Exercise:
If a line in the listing below contains "frame", return that line.

________

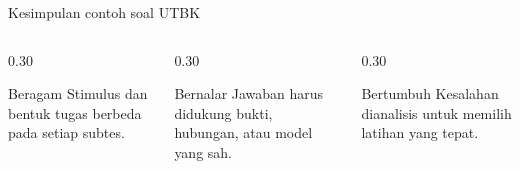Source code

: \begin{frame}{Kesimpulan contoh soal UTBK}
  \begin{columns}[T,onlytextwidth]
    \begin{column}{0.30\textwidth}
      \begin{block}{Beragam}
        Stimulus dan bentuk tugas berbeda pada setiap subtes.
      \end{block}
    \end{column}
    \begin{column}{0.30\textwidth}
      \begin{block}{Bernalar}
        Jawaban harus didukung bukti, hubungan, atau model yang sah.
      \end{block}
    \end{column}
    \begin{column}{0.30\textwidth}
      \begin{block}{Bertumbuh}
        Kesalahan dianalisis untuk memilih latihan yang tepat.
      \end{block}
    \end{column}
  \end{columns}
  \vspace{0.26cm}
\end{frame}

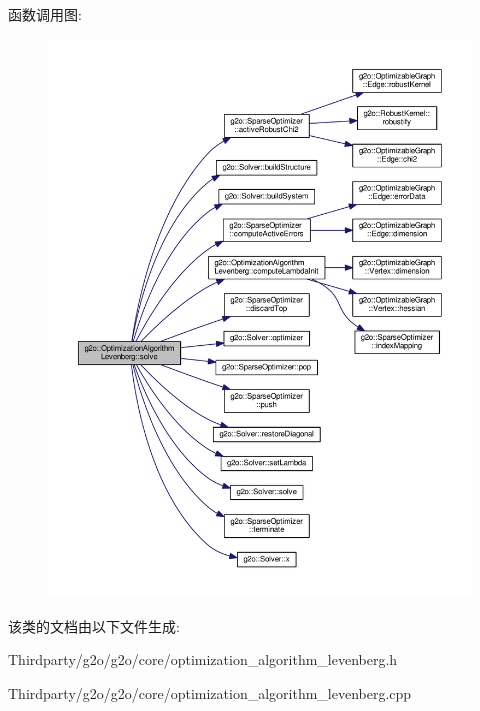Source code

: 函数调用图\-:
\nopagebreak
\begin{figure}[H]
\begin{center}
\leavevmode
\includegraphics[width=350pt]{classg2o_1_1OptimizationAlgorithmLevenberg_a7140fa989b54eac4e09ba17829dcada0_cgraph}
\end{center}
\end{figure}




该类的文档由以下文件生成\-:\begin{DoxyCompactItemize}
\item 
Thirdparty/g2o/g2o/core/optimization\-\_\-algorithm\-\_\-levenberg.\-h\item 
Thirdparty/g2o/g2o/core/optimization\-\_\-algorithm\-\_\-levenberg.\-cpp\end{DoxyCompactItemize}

________

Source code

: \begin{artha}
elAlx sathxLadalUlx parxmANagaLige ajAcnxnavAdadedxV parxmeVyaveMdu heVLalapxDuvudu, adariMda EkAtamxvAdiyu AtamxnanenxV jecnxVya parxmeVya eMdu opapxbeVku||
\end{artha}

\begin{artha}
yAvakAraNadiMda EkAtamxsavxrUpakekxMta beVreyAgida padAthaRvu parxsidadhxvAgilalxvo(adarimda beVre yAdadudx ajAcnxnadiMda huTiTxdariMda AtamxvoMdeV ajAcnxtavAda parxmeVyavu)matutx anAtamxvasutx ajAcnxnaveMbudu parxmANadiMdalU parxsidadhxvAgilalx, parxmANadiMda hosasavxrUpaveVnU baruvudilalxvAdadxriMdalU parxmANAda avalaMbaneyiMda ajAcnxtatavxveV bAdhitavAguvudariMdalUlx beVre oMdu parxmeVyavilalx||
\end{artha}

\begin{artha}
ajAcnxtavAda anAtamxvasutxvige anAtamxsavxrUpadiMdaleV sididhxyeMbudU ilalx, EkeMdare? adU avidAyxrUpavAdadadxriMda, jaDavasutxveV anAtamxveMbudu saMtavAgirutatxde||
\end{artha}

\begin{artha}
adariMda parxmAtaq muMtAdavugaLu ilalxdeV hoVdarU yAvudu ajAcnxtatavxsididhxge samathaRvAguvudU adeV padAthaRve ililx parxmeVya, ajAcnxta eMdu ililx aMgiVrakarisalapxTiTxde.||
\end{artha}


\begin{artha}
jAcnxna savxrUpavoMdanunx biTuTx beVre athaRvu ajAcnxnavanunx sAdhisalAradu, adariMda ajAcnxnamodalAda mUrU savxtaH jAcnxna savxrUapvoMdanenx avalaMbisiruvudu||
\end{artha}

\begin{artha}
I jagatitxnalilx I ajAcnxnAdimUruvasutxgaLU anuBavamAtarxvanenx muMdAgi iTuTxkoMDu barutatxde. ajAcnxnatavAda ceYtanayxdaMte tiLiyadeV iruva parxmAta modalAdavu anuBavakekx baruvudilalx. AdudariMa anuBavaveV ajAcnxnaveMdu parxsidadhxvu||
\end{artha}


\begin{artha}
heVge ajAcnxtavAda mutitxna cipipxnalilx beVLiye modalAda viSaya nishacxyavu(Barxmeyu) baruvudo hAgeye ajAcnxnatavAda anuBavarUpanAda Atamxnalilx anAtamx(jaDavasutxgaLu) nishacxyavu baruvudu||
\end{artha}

________

Result of the exercise:
: \begin{frame}{Kesimpulan contoh soal UTBK}
\end{frame}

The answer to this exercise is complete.